Van der Schoot: ‘…freedom! But of course it is also very exciting. We can control the visitors’ experience much less.’
In the theatre, the two make moving installations rather than plot-driven productions. Nevertheless, says Boogaerdt, the biggest difference is time. Time and chronology. In Telt, they have no influence on how long the visitors immerse themselves in a room or an experience, nor in what order they do it. Van der Schoot: ‘In the theatre, sequence is important: you take the audience by the hand and guide them step by step through the story. That’s not possible here.’
In this ‘grey space’, as they call it – between the black box of the theater and the white cube of the museum hall, they had to accept that all their images coexist and have no influence on the visitor’s experience. Boogaerdt: ‘At first we wanted to control so much more, with texts, instructions and arrows.’
Van der Schoot: ‘But we have let that go. We show the images in a way that is meaningful to us, but the visitor is now making his own story with them.’
To travel without movingby Boogaerdt/VanderSchoot.
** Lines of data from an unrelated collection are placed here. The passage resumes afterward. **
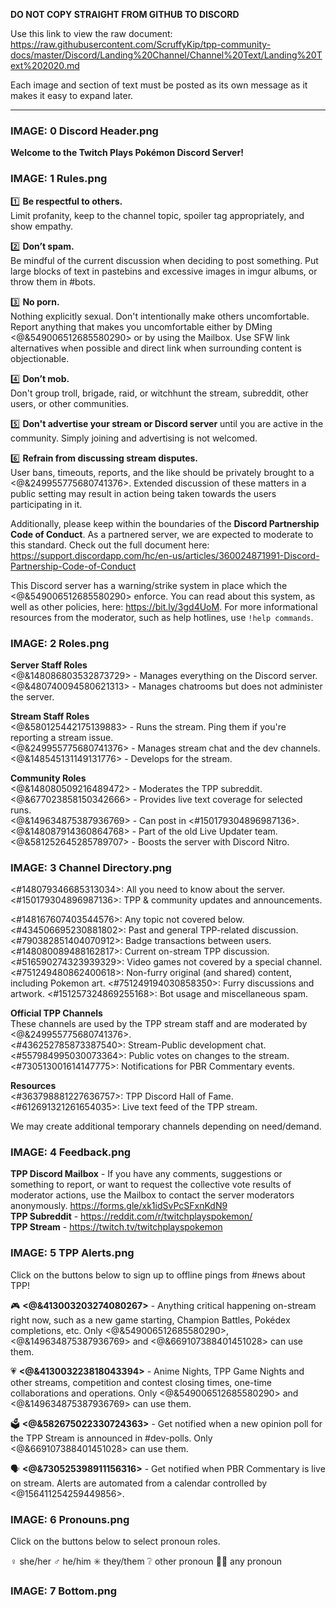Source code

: **DO NOT COPY STRAIGHT FROM GITHUB TO DISCORD**

Use this link to view the raw document: <https://raw.githubusercontent.com/ScruffyKip/tpp-community-docs/master/Discord/Landing%20Channel/Channel%20Text/Landing%20Text%202020.md>

Each image and section of text must be posted as its own message as it makes it easy to expand later.

----- 

### IMAGE: 0 Discord Header.png ###

**Welcome to the Twitch Plays Pokémon Discord Server!**

### IMAGE: 1 Rules.png ###

:one: **Be respectful to others.**  
Limit profanity, keep to the channel topic, spoiler tag appropriately, and show empathy.

:two: **Don’t spam.**  
Be mindful of the current discussion when deciding to post something. Put large blocks of text in pastebins and excessive images in imgur albums, or throw them in #bots.

:three: **No porn.**  
Nothing explicitly sexual. Don't intentionally make others uncomfortable. Report anything that makes you uncomfortable either by DMing <@&549006512685580290> or by using the Mailbox. Use SFW link alternatives when possible and direct link when surrounding content is objectionable.

:four: **Don’t mob.**  
Don't group troll, brigade, raid, or witchhunt the stream, subreddit, other users, or other communities.

:five: **Don't advertise your stream or Discord server** until you are active in the community. 
Simply joining and advertising is not welcomed.

:six: **Refrain from discussing stream disputes.**  
User bans, timeouts, reports, and the like should be privately brought to a <@&249955775680741376>. Extended discussion of these matters in a public setting may result in action being taken towards the users participating in it.

Additionally, please keep within the boundaries of the **Discord Partnership Code of Conduct**.  As a partnered server, we are expected to moderate to this standard.  Check out the full document here: <https://support.discordapp.com/hc/en-us/articles/360024871991-Discord-Partnership-Code-of-Conduct>

This Discord server has a warning/strike system in place which the <@&549006512685580290> enforce. You can read about this system, as well as other policies, here: <https://bit.ly/3gd4UoM>. For more informational resources from the moderator, such as help hotlines, use `!help commands`.

### IMAGE: 2 Roles.png ###

**Server Staff Roles**  
<@&148086803532873729> - Manages everything on the Discord server.  
<@&480740094580621313> - Manages chatrooms but does not administer the server.  

**Stream Staff Roles**  
<@&580125442175139883> - Runs the stream. Ping them if you're reporting a stream issue.  
<@&249955775680741376> - Manages stream chat and the dev channels.  
<@&148545131149131776> - Develops for the stream.  

**Community Roles**  
<@&148080509216489472> - Moderates the TPP subreddit.  
<@&677023858150342666> - Provides live text coverage for selected runs.  
<@&149634875387936769> - Can post in <#150179304896987136>.  
<@&148087914360864768> - Part of the old Live Updater team.  
<@&581252645285789707> - Boosts the server with Discord Nitro.  

### IMAGE: 3 Channel Directory.png ###

<#148079346685313034>: All you need to know about the server.  
<#150179304896987136>: TPP & community updates and announcements.  

<#148167607403544576>: Any topic not covered below.
<#434506695230881802>: Past and general TPP-related discussion.
<#790382851404070912>: Badge transactions between users.
<#148080089488162817>: Current on-stream TPP discussion.
<#516590274323939329>: Video games not covered by a special channel.
<#751249480862400618>: Non-furry original (and shared) content, including Pokemon art.
<#751249194030858350>: Furry discussions and artwork.
<#151257324869255168>: Bot usage and miscellaneous spam.

**Official TPP Channels**  
These channels are used by the TPP stream staff and are moderated by <@&249955775680741376>.  
<#436252785873387540>: Stream-Public development chat.  
<#557984995030073364>: Public votes on changes to the stream.
<#730513001614147775>: Notifications for PBR Commentary events.  

**Resources**  
<#363798881227636757>: TPP Discord Hall of Fame.  
<#612691321261654035>: Live text feed of the TPP stream.  

We may create additional temporary channels depending on need/demand.  

### IMAGE: 4 Feedback.png ###

**TPP Discord Mailbox** - If you have any comments, suggestions or something to report, or want to request the collective vote results of moderator actions, use the Mailbox to contact the server moderators anonymously. <https://forms.gle/xk1idSvPcSFxnKdN9>  
**TPP Subreddit** - <https://reddit.com/r/twitchplayspokemon/>  
**TPP Stream** - <https://twitch.tv/twitchplayspokemon>  

### IMAGE: 5 TPP Alerts.png ###

Click on the buttons below to sign up to offline pings from #news about TPP!

:video_game: **<@&413003203274080267>** - Anything critical happening on-stream right now, such as a new game starting, Champion Battles, Pokédex completions, etc. Only <@&549006512685580290>, <@&149634875387936769> and <@&669107388401451028> can use them. 

:heartpulse: **<@&413003223818043394>** - Anime Nights, TPP Game Nights and other streams, competition and contest closing times, one-time collaborations and operations. Only <@&549006512685580290>  and <@&149634875387936769> can use them.

:ballot_box: **<@&582675022330724363>** - Get notified when a new opinion poll for the TPP Stream is announced in #dev-polls.  Only <@&669107388401451028> can use them.

:speaking_head: **<@&730525398911156316>** - Get notified when PBR Commentary is live on stream. Alerts are automated from a calendar controlled by <@156411254259449856>.

### IMAGE: 6 Pronouns.png ###

Click on the buttons below to select pronoun roles.

:female_sign: she/her
:male_sign: he/him
:eight_spoked_asterisk: they/them
:grey_question: other pronoun
:rainbow_flag: any pronoun

### IMAGE: 7 Bottom.png ###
Until 13/11, Tent, Rotterdam.
Internationally active for over 20 years
Suzan Boogaerdt (47) and Bianca van der Schoot (49) have been an internationally active performance duo for over twenty years. They first made their ground-breaking productions under the banner of Toneelgroep Oostpool and later at Theater Rotterdam. They worked with director Susanne Kennedy in Berlin and at the Ruhrtriennale. In 2017, their works were selected for the ‘theatre biennale’ in Venice. For the exhibition in Tent, they work together with costume designer Lotte Goos, video designer Rodrik Biersteker, scenographer Lena Newton and the composer duo Florentijn Boddendijk and Remco de Jong.